Paisagem é considerada em um triplo significado cultural, porquanto,
é definida e caracterizada da maneira pela qual determinado território
é percebido por um indivíduo ou por uma comunidade; dá testemunho
ao passado e ao presente do relacionamento existente entre os
indivíduos e seu meio ambiente; ajuda a especificar culturas e locais,
sensibilidades, práticas, crenças e tradições. (CURY, 2004, p. 331-
332)

E estas paisagens são o tema da tese de doutorado que está em fase embrionária,
cujas primeiras pesquisas serão demonstradas, a seguir, por meio de dois estudos de
caso distintos, que exemplificam como a salvaguarda do patrimônio cultural rural vem
sendo abordada em Joinville na contemporaneidade.
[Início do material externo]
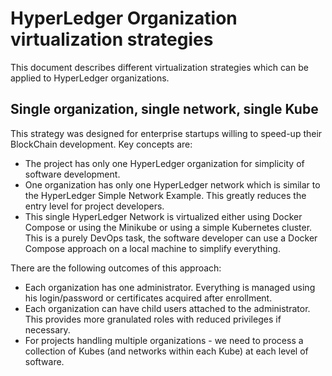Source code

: # HyperLedger Organization virtualization strategies
This document describes different virtualization strategies which can be applied to HyperLedger organizations.

## Single organization, single network, single Kube
This strategy was designed for enterprise startups willing to speed-up their BlockChain development.
Key concepts are:

- The project has only one HyperLedger organization for simplicity of software development.
- One organization has only one HyperLedger network which is similar to the HyperLedger Simple Network Example. 
This greatly reduces the entry level for project developers.
- This single HyperLedger Network is virtualized either using Docker Compose or using the Minikube or using a simple Kubernetes cluster. 
This is a purely DevOps task, the software developer can use a Docker Compose approach on a local machine to simplify everything.

There are the following outcomes of this approach:
- Each organization has one administrator. Everything is managed using his login/password or certificates acquired after enrollment.
- Each organization can have child users attached to the administrator. This provides more granulated roles with reduced privileges if necessary.
- For projects handling multiple organizations - we need to process a collection of Kubes (and networks within each Kube) at each level of software.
A “casa da Oma1”: luto, ruína e memória


Uma das propriedades rurais mapeadas e estudadas em 2021 chamou mais a atenção
por sua casa original ter sido deixada intacta há anos pelos herdeiros (Figura 1), que
se referem a ela como a “casa da Oma”: o mobiliário, vários utensílios, as vestimentas
e fotografias dos falecidos moradores foram mantidos na edificação construída com a
técnica enxaimel provavelmente no século XIX. Sem uso desde o falecimento da
“vovó” da família, apenas as demais edificações implantadas no mesmo lote rural são
utilizadas para residência e atividades ligadas ao cultivo de arroz e à floricultura.
A casa em estado de ruínas parece expressar o luto não processado da família pela
perda da matriarca, alguém que todos respeitam, mesmo depois de sua morte, pois,
por consideração, se negam a retirar quaisquer objetos ou a fazer reparos para a
manutenção do imóvel.2 Segundo Sigmund Freud (2011, s/p), “O luto, de modo geral,
é a reação à perda de um ente querido, à perda de alguma abstração que ocupou o
lugar de um ente querido, como o país, a liberdade ou o ideal de alguém, e assim por
diante.” A casa é, portanto, a representação da presença da “Oma”, mesmo já tendo
pertencido a algumas gerações que a antecederam. Tornou-se, então, uma espécie de
memorial; retirar os seus pertences, restaurar a casa e dar um novo uso à edificação
não são cogitados pelos familiares; muito menos demoli-la, pois aí sim, sua presença
viva de outrora seria esquecida. Mas curiosamente é um memorial em ruína, com a
sua materialidade em estado de degradação, em vias de desaparecimento, assim

1 Oma é uma expressão muito utilizada em Joinville nas famílias descendentes dos colonos germânicos, a
qual significa vovó no idioma alemão.

2 Constatações da autora através de observações feitas in loco e entrevista com familiares.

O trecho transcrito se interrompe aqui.